Nobody knows where to go.

"Damn it!" Cruella screams.

UNSC Fartknocker.

"Did you hear something?" Jin asks either Siegfried or Cloud.

"My banana senses are tingling!" Siegfried gasps.

"STOP! STOP! CRIS, STOP! WE ARE GOING TO PASS MACY'S!" Cloud demanded.

"Shut up, Cloud! We're on the radio!" Matt barked. "This is Lieutenant Commander Matt Solo of the UNSC Fartknocker."

"Oh, so you think you're the cool guy now, huh?" Cris scoffs.

"We're requesting for immediate assistance. We're being chased by Richard Simmons and My Chemical Romance," Matt relays. "Now this wouldn't be a problem if it weren't for the fact an entire group of assholes were following them. And by assholes, we're getting shot by the Dragonborn!"

"Hang on, going to make a quick turn!" Cris maneuvers the UNSC Fartknocker to avoid a massive asteroid field to dodge Richard Simmons, My Chemical Romance, fans of My Chemical Romance, everyone from Skyrim being led by the Dragonborn and a badly injured Smaug. The sharp turn forces Cloud to fly across the ship and slam his knee against Green Arrow, who was hiding to escape the previous battle but ended up going down the dumpster chute.

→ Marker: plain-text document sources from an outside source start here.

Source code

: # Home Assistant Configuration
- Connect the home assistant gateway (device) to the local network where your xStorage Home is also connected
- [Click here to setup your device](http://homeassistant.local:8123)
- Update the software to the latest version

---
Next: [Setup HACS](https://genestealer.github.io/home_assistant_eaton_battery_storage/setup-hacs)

"GAH! I TOOK AN ARROW TO MY KNEE!" Cloud whines. The ship stops making sharp turns, causing Cloud to fly and smack Jin's face with his crotch. Siegfried ended up inside a trash can while Tifa and Asuka ended up on Cris and Matt's laps respectively.

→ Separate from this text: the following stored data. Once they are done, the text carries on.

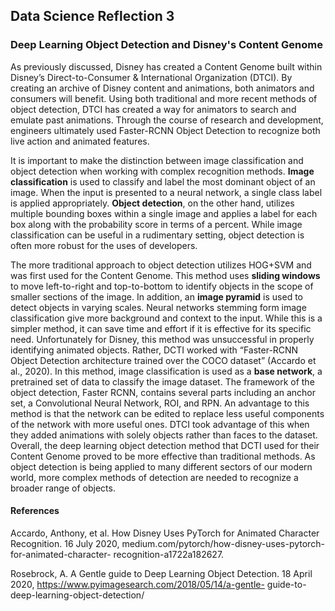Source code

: ## Data Science Reflection 3

### Deep Learning Object Detection and Disney's Content Genome

As previously discussed, Disney has created a Content Genome built within Disney’s Direct-to-Consumer & International Organization (DTCI). By creating an archive of Disney 
content and animations, both animators and consumers will benefit. Using both traditional and more recent methods of object detection, DTCI has created a way for animators 
to search and emulate past animations. Through the course of research and development, engineers ultimately used Faster-RCNN Object Detection to recognize both live action
and animated features.

It is important to make the distinction between image classification and object detection when working with complex recognition methods. **Image classification** is used to
classify and label the most dominant object of an image. When the input is presented to a neural network, a single class label is applied appropriately. **Object detection**,
on the other hand, utilizes multiple bounding boxes within a single image and applies a label for each box along with the probability score in terms of a percent. While image 
classification can be useful in a rudimentary setting, object detection is often more robust for the uses of developers. 

The more traditional approach to object detection utilizes HOG+SVM and was first used for the Content Genome. This method uses **sliding windows** to move left-to-right and 
top-to-bottom to identify objects in the scope of smaller sections of the image. In addition, an **image pyramid** is used to detect objects in varying scales. Neural networks 
stemming form image classification give more background and context to the input. While this is a simpler method, it can save time and effort if it is effective for its specific need. Unfortunately for Disney, this method was unsuccessful in properly identifying animated objects. 
Rather, DCTI worked with “Faster-RCNN Object Detection architecture trained over the COCO dataset” (Accardo et al., 2020). In this method, image classification is used as a 
**base network**, a pretrained set of data to classify the image dataset. The framework of the object detection, Faster RCNN, contains several parts including an anchor set, 
a Convolutional Neural Network, ROI, and RPN. An advantage to this method is that the network can be edited to replace less useful components of the network with more useful 
ones. DTCI took advantage of this when they added animations with solely objects rather than faces to the dataset. Overall, the deep learning object detection method that DCTI
used for their Content Genome proved to be more effective than traditional methods. As object detection is being applied to many different sectors of our modern world,
more complex methods of detection are needed to recognize a broader range of objects. 


#### References

Accardo, Anthony, et al. How Disney Uses PyTorch for Animated Character Recognition. 16 July 2020, medium.com/pytorch/how-disney-uses-pytorch-for-animated-character-
recognition-a1722a182627. 

Rosebrock, A. A Gentle guide to Deep Learning Object Detection. 18 April 2020, https://www.pyimagesearch.com/2018/05/14/a-gentle-
guide-to-deep-learning-object-detection/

"This Major Cris Asskicker of the UNSC Fartknocker," Cris replied.

"You just had to try and one-up me, eh?" Matt throws a pack of condoms on Tifa's lap, causing her to blush and Cris to grimace.

"We're leaving an asteroid field and we're heading to Coruscant. I hope we are received well. And we're on fire."

"I forgot you were a Commander..." Asuka whispered in Matt's ear.

"Lieutenant Commander, and please get off, Asuka."

"How come you guys never bothered getting promoted?" Tifa asked.

"Everyone thought we were dead so we accepted it," Cris explained.

"Why?" Siegfried asked.

"We were drafted. It was the Second World War and we had no reason to be there. Unfortunately, I still ended up fighting anyway," Matt answers.

"He was a nurse in the Navy and I was straight up infantry," Cris added.

"Right, so everytime Cris suffered from massive diarrhea spells, I was there to give him medication."

"... touche."

"You guys could have been Generals by now!" Asuka sighed daydreamingly.

"Admiral for Matt, General for me," Cris corrected.

"Why did you join the Marine Corps, Cris?" Tifa asks, sitting down demurely next to him.

"Thought it was an organization that stayed on water. I spent more time on land than near water."

"What about you, Matt?" Cloud asks.

"Same reason he did. Except I knew it was strictly Navy."

"The damn flier said the Marine Corps explores the sea! It said nothing about war!"

"Cris, you may be incredibly intelligent but that was one of your dumbest moments."

"Do I have to remind you of Iwo Jima?" Cris glares at Matt.

"... noted."

"What happened in Iwo Jima?" Jin asks.

"You two are strangely becoming smart," Matt notices.

"Happened what Iwo in Jima?" Jin says.

"Nevermind. Anyway, I thought we explained that last episode?"

"The Three Stooges weren't present. Back to the tale, Matt and I took a smoke break and we ended up missing the famous photograph. Long story short, Matt is a dolt."

"And Cris got shot in the ass that day. Twice. By a blind man."

Wherever the hell the X girls are.

"Xiaoyu? Where are you?" Xianghua called out. She heard rustling sounds behind a large bush of leaves and she slowly approached it. "Xiaoyu? Is that- OH MY GOD!"

"Hi, Xianghua! Look! It's Panda! Look!" Xiaoyu held up a dead Pandaren that seemed to have already been through its decomposing stage. Xiaoyu's eyes began twitching as she gave her this deranged smile. She pressed her cheeks against the Pandaren's head as she caressed its fur. "We'll always be together, Panda! Forever!"

"Uh, Law? Paul? HELP!"

G.A.I.

"I see no point in wearing this..."

Kilik stares at himself in the mirror. He was only wearing a black thong and a bow tie as did everyone else. Heihachi forced Kilik's group to feel how he feels, and to embrace his mowashi.

"You will wear it with pride! And honor!" Heihachi declared.

"Somehow I'll... make a man... out of you!" Captain Shang grasps on Kilik's bow tie as they come close face-to-face. He, too, was wearing a black thong and a bow tie.